On 05/04/2023 13:07, Johannes Schindelin wrote:
Hi Oswald,
please do reply-to-all on this list.
On Tue, 28 Mar 2023, Oswald Buddenhagen wrote:
On Tue, Mar 28, 2023 at 04:53:52PM +0200, Johannes Schindelin wrote:
I do not think that the concept in its
current form mixes well with being in the middle of a `--rebase-merges`
run.
That definitely needs to be addressed, I'd be happy to start with an
implementation that only rewinds linear history but it must error out if
it encounters a merge and --rebase-merges was given. I'd also be very
happy if we could rewind across merges by updating existing labels in
the new todo list.
[...]
What I need much, much, much more often is a way to redo only _part_ of
the rebase. Like, the last 3 commits. And not from scratch, oh no! I do
not want the original commits to be cherry-picked, but the ones that were
already rebased.
That's what I want most often as well. Oswald's --rewind always rewinds
to $onto but I think it does use the rebased commits in the new todo
list. It looks like the new todo list will contain the commits
$onto..HEAD plus the old todo list
In other words, I need a nested rebase.
I can see the benefit in being able to checkpoint while rebasing but I'm
not sure that needs to be tied to rewinding. For example if I'm making a
change I'm not sure about I'd like to be able to set a checkpoint before
that change so I can rewind to the previous state. I'd be happy to see
checkpointing and rewinding added separately.
Best Wishes
Phillip
Now, why do I keep bringing up this idea of a nested rebase, when such a
nested rebase would not be able to perform a rewind as you asked?

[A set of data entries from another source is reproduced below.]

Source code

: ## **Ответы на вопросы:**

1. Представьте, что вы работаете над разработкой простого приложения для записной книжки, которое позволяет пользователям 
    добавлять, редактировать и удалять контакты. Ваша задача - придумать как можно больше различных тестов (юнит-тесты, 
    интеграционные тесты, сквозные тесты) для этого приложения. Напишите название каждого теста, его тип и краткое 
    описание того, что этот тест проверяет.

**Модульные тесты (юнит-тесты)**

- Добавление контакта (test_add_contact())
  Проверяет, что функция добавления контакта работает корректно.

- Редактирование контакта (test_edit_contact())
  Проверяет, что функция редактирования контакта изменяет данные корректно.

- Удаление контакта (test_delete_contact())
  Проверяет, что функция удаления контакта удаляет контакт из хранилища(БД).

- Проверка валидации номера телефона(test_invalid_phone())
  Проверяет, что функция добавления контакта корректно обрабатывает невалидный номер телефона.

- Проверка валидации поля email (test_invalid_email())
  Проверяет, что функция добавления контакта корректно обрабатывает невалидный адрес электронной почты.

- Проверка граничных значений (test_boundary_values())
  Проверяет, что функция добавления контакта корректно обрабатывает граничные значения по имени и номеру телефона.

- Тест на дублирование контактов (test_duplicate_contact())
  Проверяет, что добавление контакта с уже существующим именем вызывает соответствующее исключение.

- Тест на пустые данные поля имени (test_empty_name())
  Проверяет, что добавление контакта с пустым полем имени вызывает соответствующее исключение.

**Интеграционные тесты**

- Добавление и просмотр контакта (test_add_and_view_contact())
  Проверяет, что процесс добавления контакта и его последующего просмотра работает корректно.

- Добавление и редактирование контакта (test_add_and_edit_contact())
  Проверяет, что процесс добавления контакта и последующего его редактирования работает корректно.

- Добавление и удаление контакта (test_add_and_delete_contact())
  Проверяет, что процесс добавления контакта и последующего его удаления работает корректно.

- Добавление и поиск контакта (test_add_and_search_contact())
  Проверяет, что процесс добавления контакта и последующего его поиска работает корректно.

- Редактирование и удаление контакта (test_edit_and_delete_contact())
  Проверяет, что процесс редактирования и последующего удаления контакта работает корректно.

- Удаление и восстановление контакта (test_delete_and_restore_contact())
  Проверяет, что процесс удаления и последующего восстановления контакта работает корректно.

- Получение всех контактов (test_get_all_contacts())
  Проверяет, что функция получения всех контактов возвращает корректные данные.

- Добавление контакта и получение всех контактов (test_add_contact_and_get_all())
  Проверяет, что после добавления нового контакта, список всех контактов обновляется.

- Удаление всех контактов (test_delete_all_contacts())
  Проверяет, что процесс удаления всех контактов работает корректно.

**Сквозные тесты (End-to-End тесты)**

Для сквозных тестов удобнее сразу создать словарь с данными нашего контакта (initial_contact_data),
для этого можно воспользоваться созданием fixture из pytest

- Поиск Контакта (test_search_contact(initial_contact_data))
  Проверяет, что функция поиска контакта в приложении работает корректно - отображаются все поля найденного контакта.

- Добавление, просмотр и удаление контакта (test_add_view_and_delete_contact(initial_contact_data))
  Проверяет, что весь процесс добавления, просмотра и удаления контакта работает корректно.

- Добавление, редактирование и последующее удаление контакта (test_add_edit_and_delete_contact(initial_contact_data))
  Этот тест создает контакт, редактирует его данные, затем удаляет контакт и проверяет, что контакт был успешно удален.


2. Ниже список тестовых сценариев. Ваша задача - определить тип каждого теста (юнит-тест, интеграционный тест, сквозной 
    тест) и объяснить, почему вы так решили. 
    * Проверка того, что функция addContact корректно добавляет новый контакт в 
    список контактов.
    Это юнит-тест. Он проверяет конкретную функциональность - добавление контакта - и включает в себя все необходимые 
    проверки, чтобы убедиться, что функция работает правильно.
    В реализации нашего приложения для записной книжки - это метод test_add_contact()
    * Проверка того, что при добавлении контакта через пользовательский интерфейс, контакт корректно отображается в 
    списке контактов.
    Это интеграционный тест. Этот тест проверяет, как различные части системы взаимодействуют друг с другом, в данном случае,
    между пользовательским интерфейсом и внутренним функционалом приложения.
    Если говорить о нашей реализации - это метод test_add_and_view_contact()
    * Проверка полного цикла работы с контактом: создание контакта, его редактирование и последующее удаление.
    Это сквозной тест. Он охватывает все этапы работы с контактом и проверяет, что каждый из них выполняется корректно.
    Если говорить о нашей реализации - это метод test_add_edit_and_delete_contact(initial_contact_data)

The reason is that I am still very much unconvinced that `--rewind` can do
anything that `git rebase --abort` and starting over cannot do. So: no
patches required, right?
However, the use case that _immediately_ comes to mind when you talk about
these rewinds is when a part of a rebase needs to be redone, in the middle
of said rebase. And that _does_ require a nested rebase, and the
`--rewind` would in most cases only throw away too much work.
Ciao,
Johannes
P.S.: Yes, yes, I know, a nested rebase can be simulated via
git worktree add --detach /tmp/throw-away &&
git -C /tmp/throw-away rebase -i HEAD~3 &&
git reset --hard $(git -C /tmp/throw-away rev-parse HEAD) &&
git worktree remove /tmp/throw-away
but that is of course not only inconvenient, but leaves too much
book-keeping and safe-guarding up to the human user, e.g. to make sure
that the `git reset --hard` does not overwrite uncommitted changes/files.
FWIW I simulate nested rebases in the illustrated way _a lot_.